Hong Kong Government Monitoring
Monitor the Government (MGG) is responsible for urging the government to release the information of the WTO negotiation and defending the rights and interest of the grass root group during the negotiation with the government.
).

- Logistics and Fundraising Group

Firstly, the Logistic and Fund Raising Group (LFRG) is responsible for raising funds for Action Week and education/mobilization activities. Secondly, LFRG is responsible for mobilizing volunteers from different network and local organization for the Action week (include interpreters).

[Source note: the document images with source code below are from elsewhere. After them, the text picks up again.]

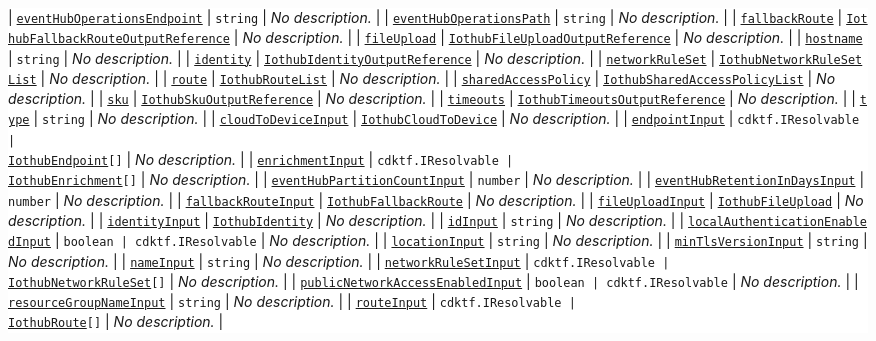| <code><a href="#@cdktf/provider-azurerm.iothub.Iothub.property.eventHubOperationsEndpoint">eventHubOperationsEndpoint</a></code> | <code>string</code> | *No description.* |
| <code><a href="#@cdktf/provider-azurerm.iothub.Iothub.property.eventHubOperationsPath">eventHubOperationsPath</a></code> | <code>string</code> | *No description.* |
| <code><a href="#@cdktf/provider-azurerm.iothub.Iothub.property.fallbackRoute">fallbackRoute</a></code> | <code><a href="#@cdktf/provider-azurerm.iothub.IothubFallbackRouteOutputReference">IothubFallbackRouteOutputReference</a></code> | *No description.* |
| <code><a href="#@cdktf/provider-azurerm.iothub.Iothub.property.fileUpload">fileUpload</a></code> | <code><a href="#@cdktf/provider-azurerm.iothub.IothubFileUploadOutputReference">IothubFileUploadOutputReference</a></code> | *No description.* |
| <code><a href="#@cdktf/provider-azurerm.iothub.Iothub.property.hostname">hostname</a></code> | <code>string</code> | *No description.* |
| <code><a href="#@cdktf/provider-azurerm.iothub.Iothub.property.identity">identity</a></code> | <code><a href="#@cdktf/provider-azurerm.iothub.IothubIdentityOutputReference">IothubIdentityOutputReference</a></code> | *No description.* |
| <code><a href="#@cdktf/provider-azurerm.iothub.Iothub.property.networkRuleSet">networkRuleSet</a></code> | <code><a href="#@cdktf/provider-azurerm.iothub.IothubNetworkRuleSetList">IothubNetworkRuleSetList</a></code> | *No description.* |
| <code><a href="#@cdktf/provider-azurerm.iothub.Iothub.property.route">route</a></code> | <code><a href="#@cdktf/provider-azurerm.iothub.IothubRouteList">IothubRouteList</a></code> | *No description.* |
| <code><a href="#@cdktf/provider-azurerm.iothub.Iothub.property.sharedAccessPolicy">sharedAccessPolicy</a></code> | <code><a href="#@cdktf/provider-azurerm.iothub.IothubSharedAccessPolicyList">IothubSharedAccessPolicyList</a></code> | *No description.* |
| <code><a href="#@cdktf/provider-azurerm.iothub.Iothub.property.sku">sku</a></code> | <code><a href="#@cdktf/provider-azurerm.iothub.IothubSkuOutputReference">IothubSkuOutputReference</a></code> | *No description.* |
| <code><a href="#@cdktf/provider-azurerm.iothub.Iothub.property.timeouts">timeouts</a></code> | <code><a href="#@cdktf/provider-azurerm.iothub.IothubTimeoutsOutputReference">IothubTimeoutsOutputReference</a></code> | *No description.* |
| <code><a href="#@cdktf/provider-azurerm.iothub.Iothub.property.type">type</a></code> | <code>string</code> | *No description.* |
| <code><a href="#@cdktf/provider-azurerm.iothub.Iothub.property.cloudToDeviceInput">cloudToDeviceInput</a></code> | <code><a href="#@cdktf/provider-azurerm.iothub.IothubCloudToDevice">IothubCloudToDevice</a></code> | *No description.* |
| <code><a href="#@cdktf/provider-azurerm.iothub.Iothub.property.endpointInput">endpointInput</a></code> | <code>cdktf.IResolvable \| <a href="#@cdktf/provider-azurerm.iothub.IothubEndpoint">IothubEndpoint</a>[]</code> | *No description.* |
| <code><a href="#@cdktf/provider-azurerm.iothub.Iothub.property.enrichmentInput">enrichmentInput</a></code> | <code>cdktf.IResolvable \| <a href="#@cdktf/provider-azurerm.iothub.IothubEnrichment">IothubEnrichment</a>[]</code> | *No description.* |
| <code><a href="#@cdktf/provider-azurerm.iothub.Iothub.property.eventHubPartitionCountInput">eventHubPartitionCountInput</a></code> | <code>number</code> | *No description.* |
| <code><a href="#@cdktf/provider-azurerm.iothub.Iothub.property.eventHubRetentionInDaysInput">eventHubRetentionInDaysInput</a></code> | <code>number</code> | *No description.* |
| <code><a href="#@cdktf/provider-azurerm.iothub.Iothub.property.fallbackRouteInput">fallbackRouteInput</a></code> | <code><a href="#@cdktf/provider-azurerm.iothub.IothubFallbackRoute">IothubFallbackRoute</a></code> | *No description.* |
| <code><a href="#@cdktf/provider-azurerm.iothub.Iothub.property.fileUploadInput">fileUploadInput</a></code> | <code><a href="#@cdktf/provider-azurerm.iothub.IothubFileUpload">IothubFileUpload</a></code> | *No description.* |
| <code><a href="#@cdktf/provider-azurerm.iothub.Iothub.property.identityInput">identityInput</a></code> | <code><a href="#@cdktf/provider-azurerm.iothub.IothubIdentity">IothubIdentity</a></code> | *No description.* |
| <code><a href="#@cdktf/provider-azurerm.iothub.Iothub.property.idInput">idInput</a></code> | <code>string</code> | *No description.* |
| <code><a href="#@cdktf/provider-azurerm.iothub.Iothub.property.localAuthenticationEnabledInput">localAuthenticationEnabledInput</a></code> | <code>boolean \| cdktf.IResolvable</code> | *No description.* |
| <code><a href="#@cdktf/provider-azurerm.iothub.Iothub.property.locationInput">locationInput</a></code> | <code>string</code> | *No description.* |
| <code><a href="#@cdktf/provider-azurerm.iothub.Iothub.property.minTlsVersionInput">minTlsVersionInput</a></code> | <code>string</code> | *No description.* |
| <code><a href="#@cdktf/provider-azurerm.iothub.Iothub.property.nameInput">nameInput</a></code> | <code>string</code> | *No description.* |
| <code><a href="#@cdktf/provider-azurerm.iothub.Iothub.property.networkRuleSetInput">networkRuleSetInput</a></code> | <code>cdktf.IResolvable \| <a href="#@cdktf/provider-azurerm.iothub.IothubNetworkRuleSet">IothubNetworkRuleSet</a>[]</code> | *No description.* |
| <code><a href="#@cdktf/provider-azurerm.iothub.Iothub.property.publicNetworkAccessEnabledInput">publicNetworkAccessEnabledInput</a></code> | <code>boolean \| cdktf.IResolvable</code> | *No description.* |
| <code><a href="#@cdktf/provider-azurerm.iothub.Iothub.property.resourceGroupNameInput">resourceGroupNameInput</a></code> | <code>string</code> | *No description.* |
| <code><a href="#@cdktf/provider-azurerm.iothub.Iothub.property.routeInput">routeInput</a></code> | <code>cdktf.IResolvable \| <a href="#@cdktf/provider-azurerm.iothub.IothubRoute">IothubRoute</a>[]</code> | *No description.* |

Lastly, LFRG will provide logistic support for activities during action week.

- Media and Publicity Group

responsible for projecting the image and position of HKPA to HK media through media statements, activities and mass actions.

- Outreach Group

Outreach Group (OG) is responsible for expanding the international network of HKPA and establishing contact with groups those are under-represented in ICN in terms of the issues they concerned or the geographical area they come from.
Programme Group
Brief Description
Programme Group (PG) is responsible for developing content and design of maximum impact through collective action for the centralized Opening and Closing Plenary. On the other hand, PG will also coordinate all the information about on-going/planned activities for the Action week and produce a calendar of consolidated activities on the theme and sectors for each day.